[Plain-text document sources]
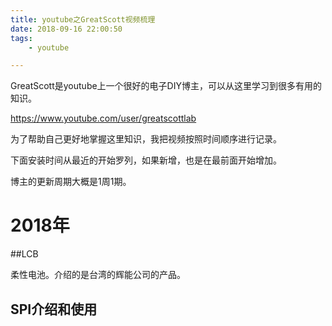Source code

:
 ```yaml
---
title: youtube之GreatScott视频梳理
date: 2018-09-16 22:00:50
tags:
	- youtube

---
```




GreatScott是youtube上一个很好的电子DIY博主，可以从这里学习到很多有用的知识。

https://www.youtube.com/user/greatscottlab

为了帮助自己更好地掌握这里知识，我把视频按照时间顺序进行记录。

下面安装时间从最近的开始罗列，如果新增，也是在最前面开始增加。

博主的更新周期大概是1周1期。

# 2018年

##LCB

柔性电池。介绍的是台湾的辉能公司的产品。

## SPI介绍和使用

Task goal ▸
Restate exactly each line of the data from the one bearing "为了帮助自己更好地掌握这里知识，我把视频按照时间顺序进行记录。" to the end, and add nothing.

The answer ▸
为了帮助自己更好地掌握这里知识，我把视频按照时间顺序进行记录。

下面安装时间从最近的开始罗列，如果新增，也是在最前面开始增加。

博主的更新周期大概是1周1期。

# 2018年

##LCB

柔性电池。介绍的是台湾的辉能公司的产品。

## SPI介绍和使用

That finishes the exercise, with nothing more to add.